→ **Aim of the exercise**
After locating the line that contains "Actualización de Disponibilidad**" in the records below, write out exactly that line and each line after it through the one that contains "('Enviado', 'Aceptado', 'Rechazado').", and nothing else.

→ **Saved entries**
::::

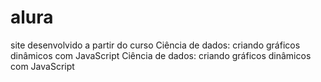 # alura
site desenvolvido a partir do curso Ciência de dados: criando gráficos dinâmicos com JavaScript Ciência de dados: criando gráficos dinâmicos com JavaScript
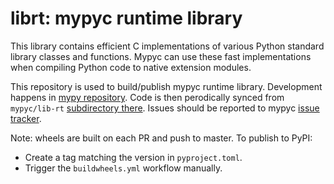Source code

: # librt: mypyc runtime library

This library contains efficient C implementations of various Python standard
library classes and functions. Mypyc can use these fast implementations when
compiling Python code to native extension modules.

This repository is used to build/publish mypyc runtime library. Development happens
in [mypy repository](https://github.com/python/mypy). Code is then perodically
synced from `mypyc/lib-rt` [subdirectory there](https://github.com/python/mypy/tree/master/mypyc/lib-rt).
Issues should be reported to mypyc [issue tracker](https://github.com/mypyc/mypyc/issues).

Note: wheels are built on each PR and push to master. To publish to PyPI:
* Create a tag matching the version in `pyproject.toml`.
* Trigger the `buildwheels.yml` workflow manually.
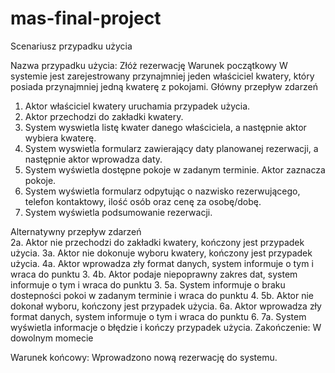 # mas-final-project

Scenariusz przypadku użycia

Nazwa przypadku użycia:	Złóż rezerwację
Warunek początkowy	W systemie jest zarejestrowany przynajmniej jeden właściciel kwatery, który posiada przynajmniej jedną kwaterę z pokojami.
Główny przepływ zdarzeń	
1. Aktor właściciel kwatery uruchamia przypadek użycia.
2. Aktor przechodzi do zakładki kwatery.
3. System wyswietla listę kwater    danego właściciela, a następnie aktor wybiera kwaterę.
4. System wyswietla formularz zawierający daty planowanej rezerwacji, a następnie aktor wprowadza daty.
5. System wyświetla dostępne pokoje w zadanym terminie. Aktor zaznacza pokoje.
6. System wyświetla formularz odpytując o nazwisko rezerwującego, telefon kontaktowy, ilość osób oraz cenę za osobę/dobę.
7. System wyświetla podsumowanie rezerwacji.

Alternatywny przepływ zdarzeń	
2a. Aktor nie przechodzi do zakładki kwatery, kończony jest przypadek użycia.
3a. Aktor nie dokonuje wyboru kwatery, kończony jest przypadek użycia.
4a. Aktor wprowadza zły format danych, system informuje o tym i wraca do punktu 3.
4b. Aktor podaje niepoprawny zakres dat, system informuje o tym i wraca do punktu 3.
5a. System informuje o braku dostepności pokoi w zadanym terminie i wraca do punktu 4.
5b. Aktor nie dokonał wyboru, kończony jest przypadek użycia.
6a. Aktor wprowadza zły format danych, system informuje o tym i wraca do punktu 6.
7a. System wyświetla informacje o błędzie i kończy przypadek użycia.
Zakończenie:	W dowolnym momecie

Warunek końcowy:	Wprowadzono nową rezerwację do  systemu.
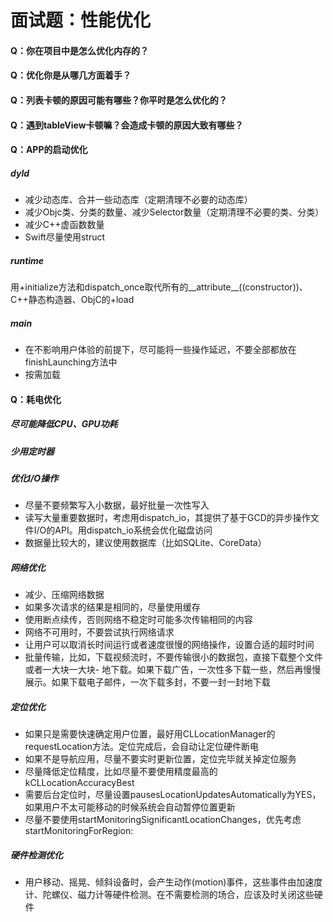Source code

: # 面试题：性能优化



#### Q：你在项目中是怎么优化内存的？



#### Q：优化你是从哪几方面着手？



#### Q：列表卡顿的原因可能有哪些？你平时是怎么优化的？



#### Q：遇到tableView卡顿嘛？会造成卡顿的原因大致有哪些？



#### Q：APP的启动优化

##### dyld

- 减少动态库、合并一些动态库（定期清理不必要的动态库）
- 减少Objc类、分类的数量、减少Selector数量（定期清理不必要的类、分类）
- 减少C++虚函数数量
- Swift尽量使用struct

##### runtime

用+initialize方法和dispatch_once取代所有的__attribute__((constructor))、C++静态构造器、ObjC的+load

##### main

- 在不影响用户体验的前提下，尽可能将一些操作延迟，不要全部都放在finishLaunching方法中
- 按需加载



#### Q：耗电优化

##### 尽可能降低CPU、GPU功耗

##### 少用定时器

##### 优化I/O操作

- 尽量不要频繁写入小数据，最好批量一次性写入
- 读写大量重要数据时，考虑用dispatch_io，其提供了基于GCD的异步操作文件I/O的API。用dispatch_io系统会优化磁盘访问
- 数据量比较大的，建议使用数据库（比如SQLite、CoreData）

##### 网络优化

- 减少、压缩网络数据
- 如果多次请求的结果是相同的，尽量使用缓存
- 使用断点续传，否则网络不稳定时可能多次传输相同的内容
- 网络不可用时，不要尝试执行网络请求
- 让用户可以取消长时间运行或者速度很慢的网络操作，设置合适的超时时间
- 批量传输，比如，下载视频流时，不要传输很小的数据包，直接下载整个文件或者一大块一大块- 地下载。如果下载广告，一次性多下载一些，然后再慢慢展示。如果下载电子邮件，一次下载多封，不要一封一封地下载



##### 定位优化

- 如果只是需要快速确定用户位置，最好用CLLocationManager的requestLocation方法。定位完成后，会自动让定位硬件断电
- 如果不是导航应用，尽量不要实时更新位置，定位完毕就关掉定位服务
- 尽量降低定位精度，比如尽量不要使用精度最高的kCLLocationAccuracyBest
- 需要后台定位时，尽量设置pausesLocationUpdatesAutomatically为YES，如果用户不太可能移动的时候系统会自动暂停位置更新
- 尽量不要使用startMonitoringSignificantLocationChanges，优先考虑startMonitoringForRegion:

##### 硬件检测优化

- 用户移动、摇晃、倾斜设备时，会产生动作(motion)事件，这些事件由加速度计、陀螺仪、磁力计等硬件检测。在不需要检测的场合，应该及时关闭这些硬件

::::

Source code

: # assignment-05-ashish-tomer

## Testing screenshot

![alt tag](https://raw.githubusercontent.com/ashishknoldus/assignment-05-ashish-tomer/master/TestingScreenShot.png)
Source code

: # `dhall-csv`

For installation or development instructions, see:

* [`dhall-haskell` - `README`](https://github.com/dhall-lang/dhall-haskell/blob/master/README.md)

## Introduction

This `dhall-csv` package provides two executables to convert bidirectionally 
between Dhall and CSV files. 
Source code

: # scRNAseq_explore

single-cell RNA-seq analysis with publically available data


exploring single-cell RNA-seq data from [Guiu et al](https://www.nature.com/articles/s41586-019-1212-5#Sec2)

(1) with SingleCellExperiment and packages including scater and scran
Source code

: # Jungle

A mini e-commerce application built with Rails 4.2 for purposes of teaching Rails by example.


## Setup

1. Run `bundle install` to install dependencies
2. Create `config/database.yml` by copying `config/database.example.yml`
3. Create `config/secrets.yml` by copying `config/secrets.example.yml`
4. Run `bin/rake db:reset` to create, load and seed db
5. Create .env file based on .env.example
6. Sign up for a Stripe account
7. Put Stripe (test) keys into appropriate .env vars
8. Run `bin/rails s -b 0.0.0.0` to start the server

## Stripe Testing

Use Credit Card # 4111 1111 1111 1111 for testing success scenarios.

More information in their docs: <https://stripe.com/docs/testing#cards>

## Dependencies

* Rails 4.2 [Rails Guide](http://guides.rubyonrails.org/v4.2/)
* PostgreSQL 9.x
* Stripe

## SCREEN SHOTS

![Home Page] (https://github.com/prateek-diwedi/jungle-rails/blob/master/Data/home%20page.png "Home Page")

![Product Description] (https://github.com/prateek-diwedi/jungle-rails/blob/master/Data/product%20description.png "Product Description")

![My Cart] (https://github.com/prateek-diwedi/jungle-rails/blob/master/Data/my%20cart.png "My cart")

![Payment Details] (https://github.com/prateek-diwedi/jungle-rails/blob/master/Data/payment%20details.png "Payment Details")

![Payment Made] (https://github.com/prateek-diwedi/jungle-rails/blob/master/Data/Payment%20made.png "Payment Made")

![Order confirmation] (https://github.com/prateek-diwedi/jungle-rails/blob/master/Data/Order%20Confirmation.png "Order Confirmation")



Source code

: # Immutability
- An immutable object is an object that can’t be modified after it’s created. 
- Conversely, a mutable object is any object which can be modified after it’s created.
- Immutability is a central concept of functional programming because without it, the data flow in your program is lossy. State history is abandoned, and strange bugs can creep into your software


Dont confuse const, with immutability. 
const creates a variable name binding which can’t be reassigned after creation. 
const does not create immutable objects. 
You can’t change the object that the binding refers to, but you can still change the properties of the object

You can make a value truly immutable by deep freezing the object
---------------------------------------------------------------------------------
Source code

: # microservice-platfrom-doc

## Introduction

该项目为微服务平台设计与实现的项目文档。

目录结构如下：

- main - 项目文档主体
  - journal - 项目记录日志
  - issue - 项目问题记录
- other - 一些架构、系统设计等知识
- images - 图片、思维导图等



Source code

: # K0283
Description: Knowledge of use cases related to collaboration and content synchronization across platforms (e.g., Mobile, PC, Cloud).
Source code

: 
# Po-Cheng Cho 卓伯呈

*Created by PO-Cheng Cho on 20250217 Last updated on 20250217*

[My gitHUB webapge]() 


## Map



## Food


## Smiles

::::

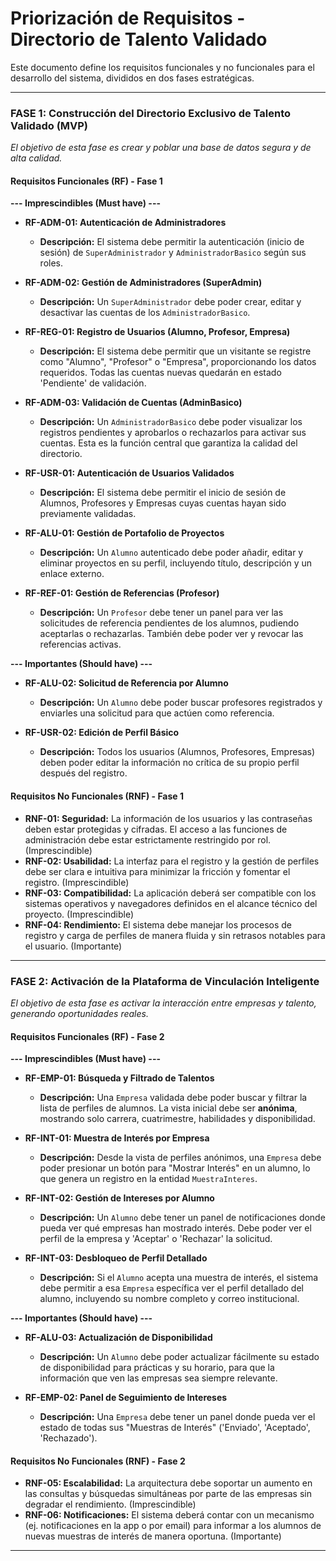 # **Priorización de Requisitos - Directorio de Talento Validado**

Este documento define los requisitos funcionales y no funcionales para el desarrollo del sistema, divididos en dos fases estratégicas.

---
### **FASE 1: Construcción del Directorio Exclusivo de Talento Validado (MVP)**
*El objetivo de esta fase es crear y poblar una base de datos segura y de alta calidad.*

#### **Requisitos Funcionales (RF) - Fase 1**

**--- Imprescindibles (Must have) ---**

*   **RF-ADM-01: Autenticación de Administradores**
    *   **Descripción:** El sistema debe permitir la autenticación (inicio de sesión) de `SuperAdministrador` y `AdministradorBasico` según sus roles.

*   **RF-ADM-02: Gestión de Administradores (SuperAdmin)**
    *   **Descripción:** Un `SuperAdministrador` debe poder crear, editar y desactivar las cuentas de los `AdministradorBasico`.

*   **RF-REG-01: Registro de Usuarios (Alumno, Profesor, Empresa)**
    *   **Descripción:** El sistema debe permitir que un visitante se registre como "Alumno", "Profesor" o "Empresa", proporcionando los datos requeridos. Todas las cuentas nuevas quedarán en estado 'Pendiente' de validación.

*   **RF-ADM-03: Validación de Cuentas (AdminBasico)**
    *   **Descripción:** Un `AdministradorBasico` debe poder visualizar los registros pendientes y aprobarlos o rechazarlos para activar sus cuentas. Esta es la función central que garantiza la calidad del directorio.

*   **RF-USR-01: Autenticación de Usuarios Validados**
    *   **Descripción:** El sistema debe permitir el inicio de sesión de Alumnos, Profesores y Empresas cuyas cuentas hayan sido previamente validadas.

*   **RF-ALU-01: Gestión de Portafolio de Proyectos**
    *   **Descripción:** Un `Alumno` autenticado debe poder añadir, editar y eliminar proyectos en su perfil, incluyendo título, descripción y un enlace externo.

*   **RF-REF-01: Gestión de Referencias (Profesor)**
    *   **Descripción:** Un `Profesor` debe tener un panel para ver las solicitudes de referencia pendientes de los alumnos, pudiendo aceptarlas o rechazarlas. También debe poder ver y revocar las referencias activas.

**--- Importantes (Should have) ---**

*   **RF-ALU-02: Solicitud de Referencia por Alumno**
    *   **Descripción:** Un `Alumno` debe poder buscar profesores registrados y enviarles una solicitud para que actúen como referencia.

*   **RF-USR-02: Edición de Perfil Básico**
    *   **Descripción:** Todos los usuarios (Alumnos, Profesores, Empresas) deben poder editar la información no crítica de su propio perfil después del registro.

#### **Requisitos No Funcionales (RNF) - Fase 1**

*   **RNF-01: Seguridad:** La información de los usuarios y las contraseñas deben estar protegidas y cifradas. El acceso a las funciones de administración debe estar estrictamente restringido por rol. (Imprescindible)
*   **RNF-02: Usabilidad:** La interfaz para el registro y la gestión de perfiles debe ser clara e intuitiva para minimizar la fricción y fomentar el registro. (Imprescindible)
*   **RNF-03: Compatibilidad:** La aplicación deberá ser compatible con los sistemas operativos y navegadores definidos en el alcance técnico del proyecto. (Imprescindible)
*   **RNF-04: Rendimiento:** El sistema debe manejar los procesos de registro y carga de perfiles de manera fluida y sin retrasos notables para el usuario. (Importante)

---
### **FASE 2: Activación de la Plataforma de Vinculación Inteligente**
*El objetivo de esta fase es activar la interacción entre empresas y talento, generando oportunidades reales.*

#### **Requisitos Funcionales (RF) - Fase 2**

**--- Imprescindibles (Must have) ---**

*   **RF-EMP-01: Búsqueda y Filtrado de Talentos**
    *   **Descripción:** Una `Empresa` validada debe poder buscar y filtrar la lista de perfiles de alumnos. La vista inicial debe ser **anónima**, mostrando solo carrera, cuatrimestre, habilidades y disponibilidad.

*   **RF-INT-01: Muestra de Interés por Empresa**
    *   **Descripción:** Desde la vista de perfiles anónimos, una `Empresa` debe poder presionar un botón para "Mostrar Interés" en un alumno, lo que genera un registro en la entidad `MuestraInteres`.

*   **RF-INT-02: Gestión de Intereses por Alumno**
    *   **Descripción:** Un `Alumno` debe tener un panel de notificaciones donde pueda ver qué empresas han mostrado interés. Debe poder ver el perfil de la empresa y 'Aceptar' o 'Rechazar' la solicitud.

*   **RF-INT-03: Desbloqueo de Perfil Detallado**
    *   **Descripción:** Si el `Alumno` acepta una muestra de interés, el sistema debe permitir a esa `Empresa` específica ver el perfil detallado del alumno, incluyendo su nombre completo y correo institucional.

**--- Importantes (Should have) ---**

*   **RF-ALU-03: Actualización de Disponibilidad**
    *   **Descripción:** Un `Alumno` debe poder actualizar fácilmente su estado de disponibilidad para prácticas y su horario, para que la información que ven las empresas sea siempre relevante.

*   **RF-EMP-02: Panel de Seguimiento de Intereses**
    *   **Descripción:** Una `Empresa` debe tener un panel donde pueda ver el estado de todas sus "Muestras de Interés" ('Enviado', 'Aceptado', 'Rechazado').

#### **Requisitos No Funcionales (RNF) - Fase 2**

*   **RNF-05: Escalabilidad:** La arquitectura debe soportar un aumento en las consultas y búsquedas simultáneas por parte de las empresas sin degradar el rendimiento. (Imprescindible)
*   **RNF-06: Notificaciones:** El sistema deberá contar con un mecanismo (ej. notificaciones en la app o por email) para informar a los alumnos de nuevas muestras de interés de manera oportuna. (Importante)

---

::::

→ **Answer section**
*   **RF-ALU-03: Actualización de Disponibilidad**
    *   **Descripción:** Un `Alumno` debe poder actualizar fácilmente su estado de disponibilidad para prácticas y su horario, para que la información que ven las empresas sea siempre relevante.

*   **RF-EMP-02: Panel de Seguimiento de Intereses**
    *   **Descripción:** Una `Empresa` debe tener un panel donde pueda ver el estado de todas sus "Muestras de Interés" ('Enviado', 'Aceptado', 'Rechazado').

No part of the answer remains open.